### Instructions for the task
In the listing below, print exactly the lines between the line holding "[XML 스키마를 사용하여" and the line holding "액세스할 수 없습니다.", inclusive, and no more.

### Supplied data
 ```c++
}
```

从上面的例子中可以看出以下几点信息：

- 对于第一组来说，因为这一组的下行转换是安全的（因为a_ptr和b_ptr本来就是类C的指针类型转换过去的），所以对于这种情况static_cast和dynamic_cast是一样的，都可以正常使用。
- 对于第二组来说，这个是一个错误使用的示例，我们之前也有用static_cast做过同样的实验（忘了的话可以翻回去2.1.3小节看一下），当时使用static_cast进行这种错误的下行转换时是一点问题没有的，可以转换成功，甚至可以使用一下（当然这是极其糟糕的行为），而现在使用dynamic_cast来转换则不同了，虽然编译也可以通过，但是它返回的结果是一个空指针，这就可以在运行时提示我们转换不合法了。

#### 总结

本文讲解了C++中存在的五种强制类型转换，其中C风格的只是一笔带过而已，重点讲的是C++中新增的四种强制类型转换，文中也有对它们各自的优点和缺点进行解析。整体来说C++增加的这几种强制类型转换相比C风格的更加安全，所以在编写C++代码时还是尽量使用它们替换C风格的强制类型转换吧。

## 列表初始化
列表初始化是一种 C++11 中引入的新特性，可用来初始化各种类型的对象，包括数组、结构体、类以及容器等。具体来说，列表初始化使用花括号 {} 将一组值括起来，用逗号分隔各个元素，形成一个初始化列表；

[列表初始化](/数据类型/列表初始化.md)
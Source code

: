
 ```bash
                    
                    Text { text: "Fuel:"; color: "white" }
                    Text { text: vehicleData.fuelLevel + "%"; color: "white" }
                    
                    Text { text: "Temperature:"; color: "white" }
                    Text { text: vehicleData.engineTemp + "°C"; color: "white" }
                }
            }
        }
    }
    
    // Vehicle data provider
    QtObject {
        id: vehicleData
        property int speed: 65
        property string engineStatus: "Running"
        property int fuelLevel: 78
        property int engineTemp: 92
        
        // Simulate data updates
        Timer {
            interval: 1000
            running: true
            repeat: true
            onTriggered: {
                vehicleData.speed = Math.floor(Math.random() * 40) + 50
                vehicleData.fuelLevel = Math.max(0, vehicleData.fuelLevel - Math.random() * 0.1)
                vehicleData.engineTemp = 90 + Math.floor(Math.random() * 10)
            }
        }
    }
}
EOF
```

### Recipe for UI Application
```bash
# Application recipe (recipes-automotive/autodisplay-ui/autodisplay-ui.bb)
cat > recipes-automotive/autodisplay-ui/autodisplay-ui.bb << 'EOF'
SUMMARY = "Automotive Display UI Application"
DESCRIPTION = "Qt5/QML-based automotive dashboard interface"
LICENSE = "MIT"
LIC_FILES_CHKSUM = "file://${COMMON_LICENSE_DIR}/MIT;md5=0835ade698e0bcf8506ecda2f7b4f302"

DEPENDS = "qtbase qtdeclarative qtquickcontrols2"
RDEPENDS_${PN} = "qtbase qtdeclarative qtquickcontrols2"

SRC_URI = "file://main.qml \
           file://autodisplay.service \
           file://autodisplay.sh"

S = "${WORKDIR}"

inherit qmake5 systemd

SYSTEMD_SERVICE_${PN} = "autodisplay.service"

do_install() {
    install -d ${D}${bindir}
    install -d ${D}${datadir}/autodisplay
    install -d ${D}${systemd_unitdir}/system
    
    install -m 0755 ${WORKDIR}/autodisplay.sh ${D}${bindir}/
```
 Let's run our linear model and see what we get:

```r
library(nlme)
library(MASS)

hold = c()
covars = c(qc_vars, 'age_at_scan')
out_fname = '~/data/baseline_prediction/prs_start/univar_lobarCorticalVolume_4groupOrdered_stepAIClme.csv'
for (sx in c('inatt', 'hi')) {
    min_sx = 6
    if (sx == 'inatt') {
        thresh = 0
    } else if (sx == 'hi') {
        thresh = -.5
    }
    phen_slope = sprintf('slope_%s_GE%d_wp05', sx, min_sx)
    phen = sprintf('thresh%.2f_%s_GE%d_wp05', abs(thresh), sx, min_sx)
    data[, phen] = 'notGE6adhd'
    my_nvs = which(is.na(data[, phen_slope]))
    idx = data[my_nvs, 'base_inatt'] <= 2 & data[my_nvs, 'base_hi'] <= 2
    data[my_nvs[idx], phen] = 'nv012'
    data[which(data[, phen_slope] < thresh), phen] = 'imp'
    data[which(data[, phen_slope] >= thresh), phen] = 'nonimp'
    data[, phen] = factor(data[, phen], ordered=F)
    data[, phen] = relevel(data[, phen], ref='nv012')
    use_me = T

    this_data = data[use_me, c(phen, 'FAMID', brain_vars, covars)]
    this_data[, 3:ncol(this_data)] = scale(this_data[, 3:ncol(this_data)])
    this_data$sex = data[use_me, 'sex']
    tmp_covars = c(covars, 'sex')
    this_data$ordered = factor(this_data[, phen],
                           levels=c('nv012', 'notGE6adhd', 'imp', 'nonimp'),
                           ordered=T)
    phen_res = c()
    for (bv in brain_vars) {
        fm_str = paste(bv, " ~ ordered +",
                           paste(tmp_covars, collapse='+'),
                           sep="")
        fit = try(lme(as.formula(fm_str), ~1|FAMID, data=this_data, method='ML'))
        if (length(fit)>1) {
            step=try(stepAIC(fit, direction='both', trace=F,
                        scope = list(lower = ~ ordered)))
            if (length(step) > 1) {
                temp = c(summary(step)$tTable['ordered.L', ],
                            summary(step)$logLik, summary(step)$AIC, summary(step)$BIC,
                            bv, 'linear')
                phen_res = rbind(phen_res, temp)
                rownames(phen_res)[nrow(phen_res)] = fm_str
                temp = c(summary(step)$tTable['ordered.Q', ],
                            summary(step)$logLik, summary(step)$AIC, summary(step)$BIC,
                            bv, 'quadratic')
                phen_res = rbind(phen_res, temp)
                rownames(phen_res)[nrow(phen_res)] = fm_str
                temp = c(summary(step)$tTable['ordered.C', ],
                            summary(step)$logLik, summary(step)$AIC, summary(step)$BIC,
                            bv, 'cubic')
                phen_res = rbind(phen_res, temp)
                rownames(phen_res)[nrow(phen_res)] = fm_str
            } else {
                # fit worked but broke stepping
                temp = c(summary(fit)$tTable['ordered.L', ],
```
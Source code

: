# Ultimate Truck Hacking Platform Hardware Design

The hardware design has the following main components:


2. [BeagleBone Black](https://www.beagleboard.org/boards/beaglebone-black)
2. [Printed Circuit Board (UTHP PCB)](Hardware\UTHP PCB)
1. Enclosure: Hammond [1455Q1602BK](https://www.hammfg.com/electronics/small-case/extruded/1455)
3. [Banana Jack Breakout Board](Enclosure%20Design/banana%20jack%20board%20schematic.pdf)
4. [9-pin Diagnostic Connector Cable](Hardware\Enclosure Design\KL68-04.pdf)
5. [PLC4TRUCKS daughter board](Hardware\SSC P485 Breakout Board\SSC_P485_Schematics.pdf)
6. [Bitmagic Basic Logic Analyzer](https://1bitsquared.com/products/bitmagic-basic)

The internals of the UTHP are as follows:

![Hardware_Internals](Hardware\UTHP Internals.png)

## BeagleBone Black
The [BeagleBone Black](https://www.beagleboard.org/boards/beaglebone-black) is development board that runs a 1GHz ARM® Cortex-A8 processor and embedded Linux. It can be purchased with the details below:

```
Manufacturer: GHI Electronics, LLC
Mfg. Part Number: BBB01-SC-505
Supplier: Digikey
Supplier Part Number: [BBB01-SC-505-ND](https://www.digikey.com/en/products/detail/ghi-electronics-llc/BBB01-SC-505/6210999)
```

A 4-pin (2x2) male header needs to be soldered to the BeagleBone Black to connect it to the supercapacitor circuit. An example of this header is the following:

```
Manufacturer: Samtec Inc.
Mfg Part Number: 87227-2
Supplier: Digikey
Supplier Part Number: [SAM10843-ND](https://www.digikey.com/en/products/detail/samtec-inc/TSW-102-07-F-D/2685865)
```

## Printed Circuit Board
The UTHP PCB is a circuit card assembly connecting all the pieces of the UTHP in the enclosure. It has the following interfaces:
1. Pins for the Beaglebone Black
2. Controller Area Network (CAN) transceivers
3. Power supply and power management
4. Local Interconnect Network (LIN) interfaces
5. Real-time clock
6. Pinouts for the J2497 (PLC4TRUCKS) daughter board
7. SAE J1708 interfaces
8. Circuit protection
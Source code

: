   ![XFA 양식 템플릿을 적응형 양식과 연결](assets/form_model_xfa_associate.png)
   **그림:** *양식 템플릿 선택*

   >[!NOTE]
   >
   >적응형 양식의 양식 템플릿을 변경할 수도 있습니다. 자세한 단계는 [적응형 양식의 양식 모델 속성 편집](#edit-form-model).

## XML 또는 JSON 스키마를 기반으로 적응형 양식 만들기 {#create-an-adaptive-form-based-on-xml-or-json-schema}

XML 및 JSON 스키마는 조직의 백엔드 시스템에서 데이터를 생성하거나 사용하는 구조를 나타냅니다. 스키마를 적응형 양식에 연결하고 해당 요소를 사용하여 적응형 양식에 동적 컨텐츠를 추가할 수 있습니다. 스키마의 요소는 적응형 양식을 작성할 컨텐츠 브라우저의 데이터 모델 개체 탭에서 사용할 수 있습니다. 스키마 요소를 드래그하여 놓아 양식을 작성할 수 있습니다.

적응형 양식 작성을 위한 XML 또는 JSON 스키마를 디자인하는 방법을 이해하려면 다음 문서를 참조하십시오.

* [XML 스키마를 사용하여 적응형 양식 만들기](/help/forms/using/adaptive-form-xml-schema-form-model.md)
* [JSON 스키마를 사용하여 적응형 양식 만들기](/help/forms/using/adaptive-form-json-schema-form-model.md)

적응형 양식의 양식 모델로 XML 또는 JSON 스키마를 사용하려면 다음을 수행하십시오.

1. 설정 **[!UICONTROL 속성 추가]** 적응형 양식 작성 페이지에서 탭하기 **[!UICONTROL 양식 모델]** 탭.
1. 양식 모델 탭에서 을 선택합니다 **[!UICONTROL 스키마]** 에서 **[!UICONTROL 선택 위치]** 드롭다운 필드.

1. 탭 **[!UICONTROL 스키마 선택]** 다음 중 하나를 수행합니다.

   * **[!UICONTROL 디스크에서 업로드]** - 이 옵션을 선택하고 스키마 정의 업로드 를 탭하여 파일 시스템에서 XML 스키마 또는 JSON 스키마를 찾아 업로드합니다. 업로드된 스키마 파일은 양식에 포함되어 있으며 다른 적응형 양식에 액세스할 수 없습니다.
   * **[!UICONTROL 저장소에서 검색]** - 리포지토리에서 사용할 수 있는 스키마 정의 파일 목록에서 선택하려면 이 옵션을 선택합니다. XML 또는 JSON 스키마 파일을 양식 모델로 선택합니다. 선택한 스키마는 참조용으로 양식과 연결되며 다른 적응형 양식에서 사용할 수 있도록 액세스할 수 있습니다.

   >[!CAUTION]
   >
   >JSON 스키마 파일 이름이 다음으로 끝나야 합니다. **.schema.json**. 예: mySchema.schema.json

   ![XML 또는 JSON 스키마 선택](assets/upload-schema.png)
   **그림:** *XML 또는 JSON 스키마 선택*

### Worked solution
* [XML 스키마를 사용하여 적응형 양식 만들기](/help/forms/using/adaptive-form-xml-schema-form-model.md)
* [JSON 스키마를 사용하여 적응형 양식 만들기](/help/forms/using/adaptive-form-json-schema-form-model.md)

적응형 양식의 양식 모델로 XML 또는 JSON 스키마를 사용하려면 다음을 수행하십시오.

1. 설정 **[!UICONTROL 속성 추가]** 적응형 양식 작성 페이지에서 탭하기 **[!UICONTROL 양식 모델]** 탭.
1. 양식 모델 탭에서 을 선택합니다 **[!UICONTROL 스키마]** 에서 **[!UICONTROL 선택 위치]** 드롭다운 필드.

1. 탭 **[!UICONTROL 스키마 선택]** 다음 중 하나를 수행합니다.

   * **[!UICONTROL 디스크에서 업로드]** - 이 옵션을 선택하고 스키마 정의 업로드 를 탭하여 파일 시스템에서 XML 스키마 또는 JSON 스키마를 찾아 업로드합니다. 업로드된 스키마 파일은 양식에 포함되어 있으며 다른 적응형 양식에 액세스할 수 없습니다.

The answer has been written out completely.